**PROBLEM**: How many of the lines below hold the word "choose"? Answer only with the number.

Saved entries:
-- Opening Marker --

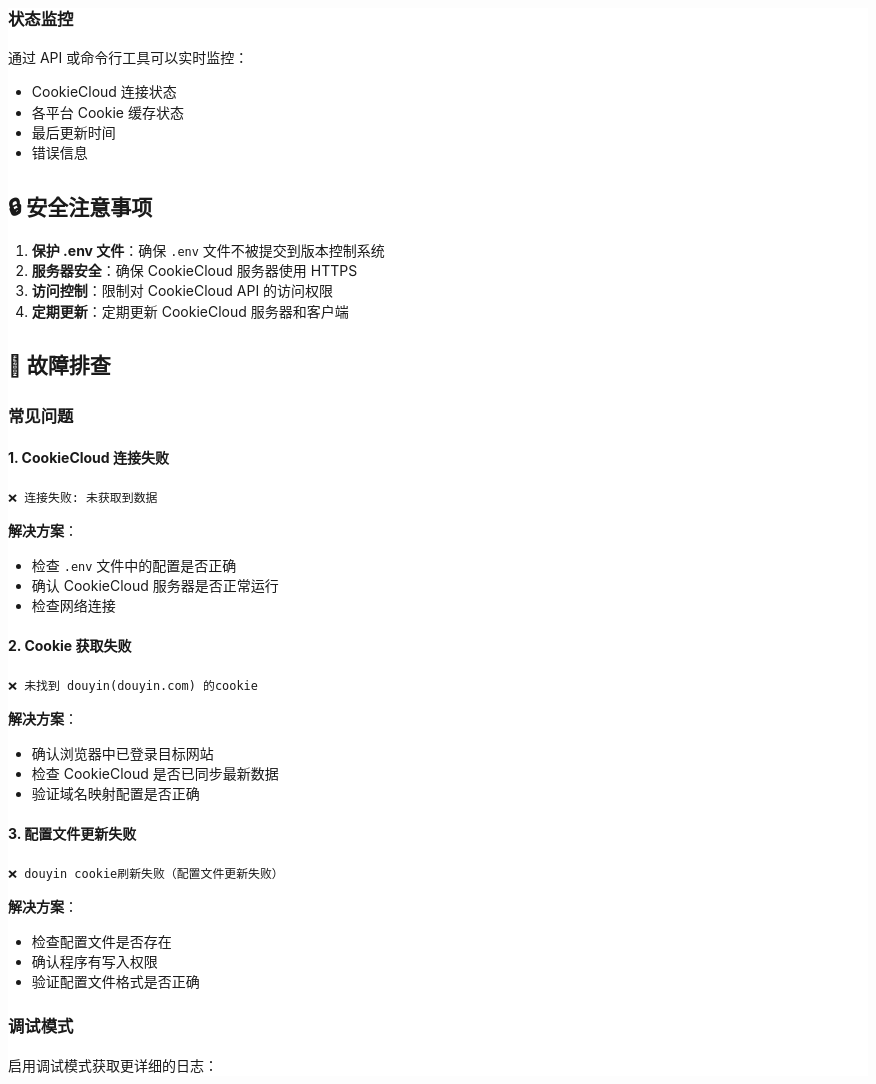 ### 状态监控

通过 API 或命令行工具可以实时监控：

- CookieCloud 连接状态
- 各平台 Cookie 缓存状态
- 最后更新时间
- 错误信息

## 🔒 安全注意事项

1. **保护 .env 文件**：确保 `.env` 文件不被提交到版本控制系统
2. **服务器安全**：确保 CookieCloud 服务器使用 HTTPS
3. **访问控制**：限制对 CookieCloud API 的访问权限
4. **定期更新**：定期更新 CookieCloud 服务器和客户端

## 🐛 故障排查

### 常见问题

#### 1. CookieCloud 连接失败
```
❌ 连接失败: 未获取到数据
```

**解决方案**：
- 检查 `.env` 文件中的配置是否正确
- 确认 CookieCloud 服务器是否正常运行
- 检查网络连接

#### 2. Cookie 获取失败
```
❌ 未找到 douyin(douyin.com) 的cookie
```

**解决方案**：
- 确认浏览器中已登录目标网站
- 检查 CookieCloud 是否已同步最新数据
- 验证域名映射配置是否正确

#### 3. 配置文件更新失败
```
❌ douyin cookie刷新失败（配置文件更新失败）
```

**解决方案**：
- 检查配置文件是否存在
- 确认程序有写入权限
- 验证配置文件格式是否正确

### 调试模式

启用调试模式获取更详细的日志：
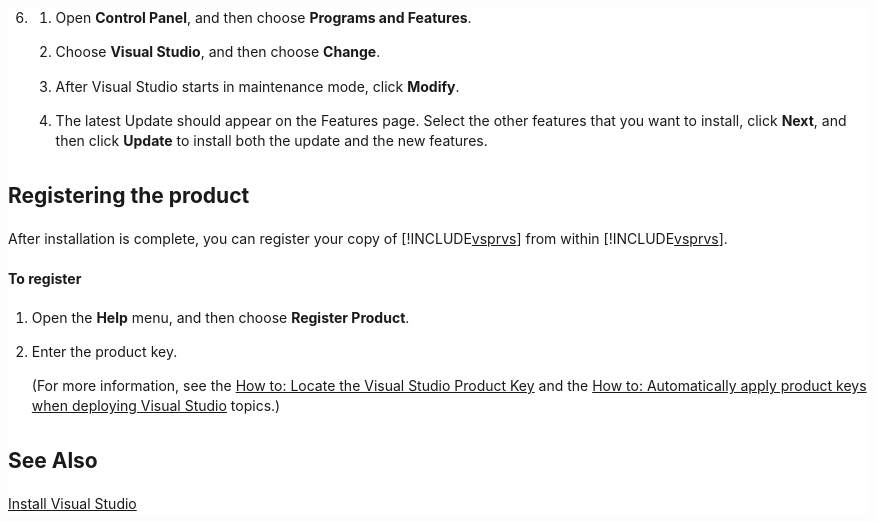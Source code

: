    6.  1.  Open **Control Panel**, and then choose **Programs and Features**.

       2.  Choose **Visual Studio**, and then choose **Change**.

       3.  After Visual Studio starts in maintenance mode, click **Modify**.

       4.  The latest Update should appear on the Features page. Select the other features that you want to install, click **Next**, and then click **Update** to install both the update and the new features.

## Registering the product
 After installation is complete, you can register your copy of [!INCLUDE[vsprvs](../includes/vsprvs-md.md)] from within [!INCLUDE[vsprvs](../includes/vsprvs-md.md)].

#### To register

1.  Open the **Help** menu, and then choose **Register Product**.

2.  Enter the product key.

     (For more information, see the [How to: Locate the Visual Studio Product Key](../install/how-to-locate-the-visual-studio-product-key.md) and the [How to: Automatically apply product keys when deploying Visual Studio](../install/how-to-automatically-apply-product-keys-when-deploying-visual-studio.md) topics.)

## See Also
 [Install Visual Studio](../install/install-visual-studio-2015.md)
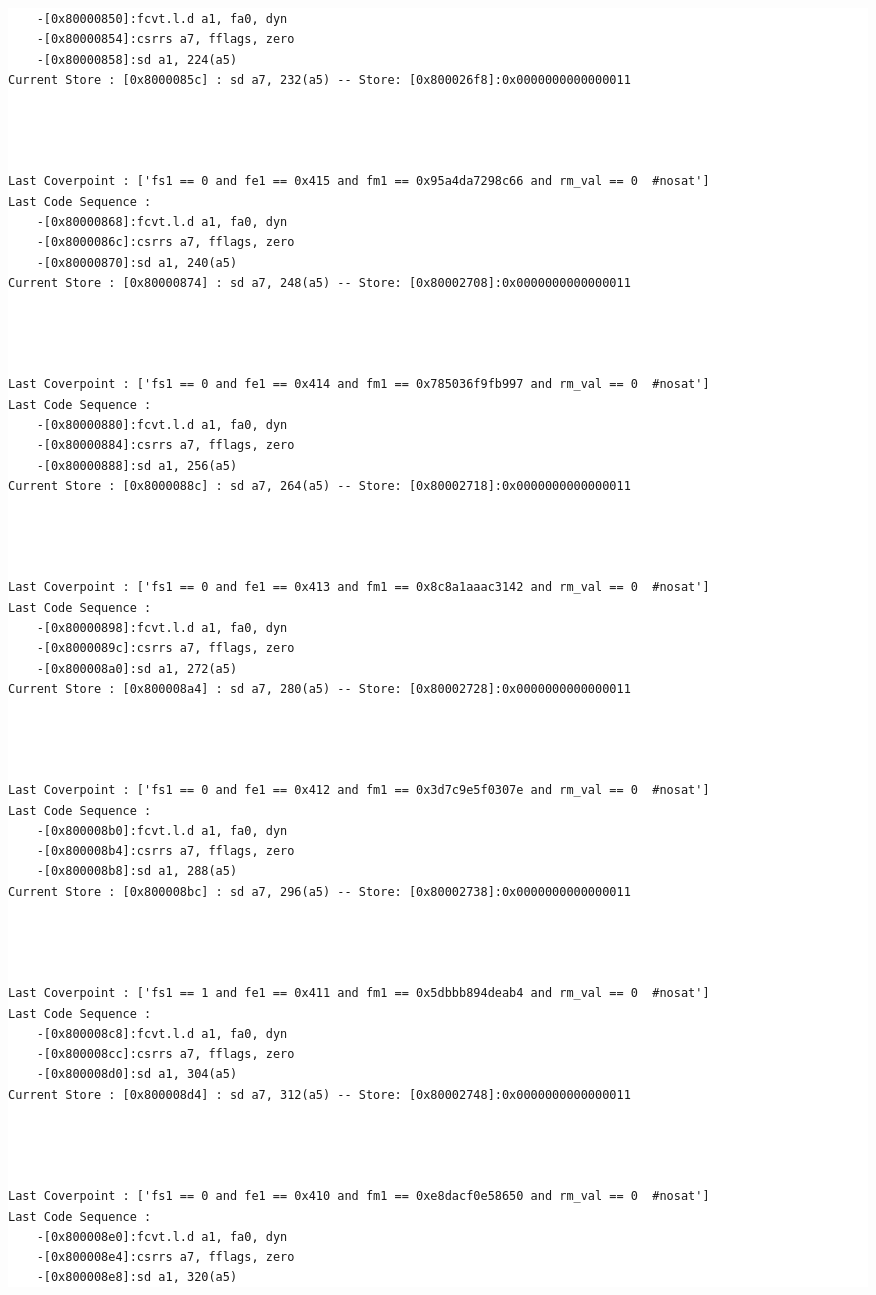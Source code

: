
 ```
	-[0x80000850]:fcvt.l.d a1, fa0, dyn
	-[0x80000854]:csrrs a7, fflags, zero
	-[0x80000858]:sd a1, 224(a5)
Current Store : [0x8000085c] : sd a7, 232(a5) -- Store: [0x800026f8]:0x0000000000000011




Last Coverpoint : ['fs1 == 0 and fe1 == 0x415 and fm1 == 0x95a4da7298c66 and rm_val == 0  #nosat']
Last Code Sequence : 
	-[0x80000868]:fcvt.l.d a1, fa0, dyn
	-[0x8000086c]:csrrs a7, fflags, zero
	-[0x80000870]:sd a1, 240(a5)
Current Store : [0x80000874] : sd a7, 248(a5) -- Store: [0x80002708]:0x0000000000000011




Last Coverpoint : ['fs1 == 0 and fe1 == 0x414 and fm1 == 0x785036f9fb997 and rm_val == 0  #nosat']
Last Code Sequence : 
	-[0x80000880]:fcvt.l.d a1, fa0, dyn
	-[0x80000884]:csrrs a7, fflags, zero
	-[0x80000888]:sd a1, 256(a5)
Current Store : [0x8000088c] : sd a7, 264(a5) -- Store: [0x80002718]:0x0000000000000011




Last Coverpoint : ['fs1 == 0 and fe1 == 0x413 and fm1 == 0x8c8a1aaac3142 and rm_val == 0  #nosat']
Last Code Sequence : 
	-[0x80000898]:fcvt.l.d a1, fa0, dyn
	-[0x8000089c]:csrrs a7, fflags, zero
	-[0x800008a0]:sd a1, 272(a5)
Current Store : [0x800008a4] : sd a7, 280(a5) -- Store: [0x80002728]:0x0000000000000011




Last Coverpoint : ['fs1 == 0 and fe1 == 0x412 and fm1 == 0x3d7c9e5f0307e and rm_val == 0  #nosat']
Last Code Sequence : 
	-[0x800008b0]:fcvt.l.d a1, fa0, dyn
	-[0x800008b4]:csrrs a7, fflags, zero
	-[0x800008b8]:sd a1, 288(a5)
Current Store : [0x800008bc] : sd a7, 296(a5) -- Store: [0x80002738]:0x0000000000000011




Last Coverpoint : ['fs1 == 1 and fe1 == 0x411 and fm1 == 0x5dbbb894deab4 and rm_val == 0  #nosat']
Last Code Sequence : 
	-[0x800008c8]:fcvt.l.d a1, fa0, dyn
	-[0x800008cc]:csrrs a7, fflags, zero
	-[0x800008d0]:sd a1, 304(a5)
Current Store : [0x800008d4] : sd a7, 312(a5) -- Store: [0x80002748]:0x0000000000000011




Last Coverpoint : ['fs1 == 0 and fe1 == 0x410 and fm1 == 0xe8dacf0e58650 and rm_val == 0  #nosat']
Last Code Sequence : 
	-[0x800008e0]:fcvt.l.d a1, fa0, dyn
	-[0x800008e4]:csrrs a7, fflags, zero
	-[0x800008e8]:sd a1, 320(a5)
```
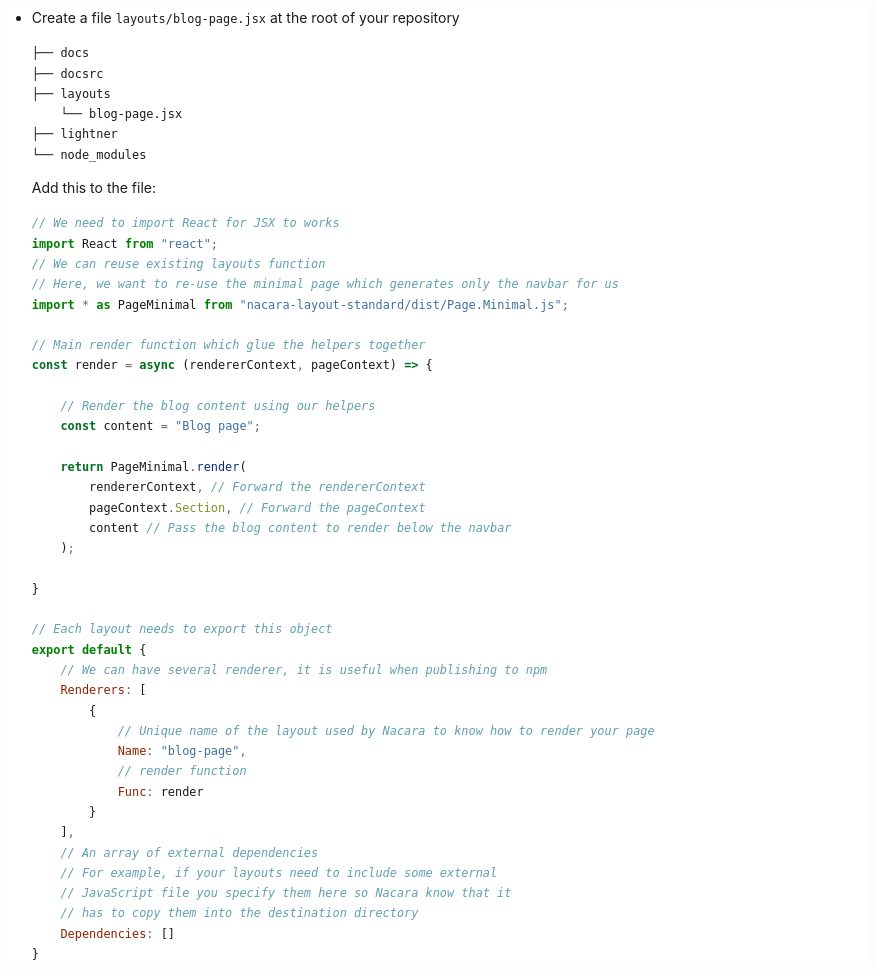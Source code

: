 <ul class="textual-steps">

<li>

Create a file `layouts/blog-page.jsx` at the root of your repository

```
├── docs
├── docsrc
├── layouts
    └── blog-page.jsx
├── lightner
└── node_modules
```

Add this to the file:

```js
// We need to import React for JSX to works
import React from "react";
// We can reuse existing layouts function
// Here, we want to re-use the minimal page which generates only the navbar for us
import * as PageMinimal from "nacara-layout-standard/dist/Page.Minimal.js";

// Main render function which glue the helpers together
const render = async (rendererContext, pageContext) => {

    // Render the blog content using our helpers
    const content = "Blog page";

    return PageMinimal.render(
        rendererContext, // Forward the rendererContext
        pageContext.Section, // Forward the pageContext
        content // Pass the blog content to render below the navbar
    );

}

// Each layout needs to export this object
export default {
    // We can have several renderer, it is useful when publishing to npm
    Renderers: [
        {
            // Unique name of the layout used by Nacara to know how to render your page
            Name: "blog-page",
            // render function
            Func: render
        }
    ],
    // An array of external dependencies
    // For example, if your layouts need to include some external
    // JavaScript file you specify them here so Nacara know that it
    // has to copy them into the destination directory
    Dependencies: []
}

```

-- Closing Marker --

**OUTPUT FOR THIS TASK**: 3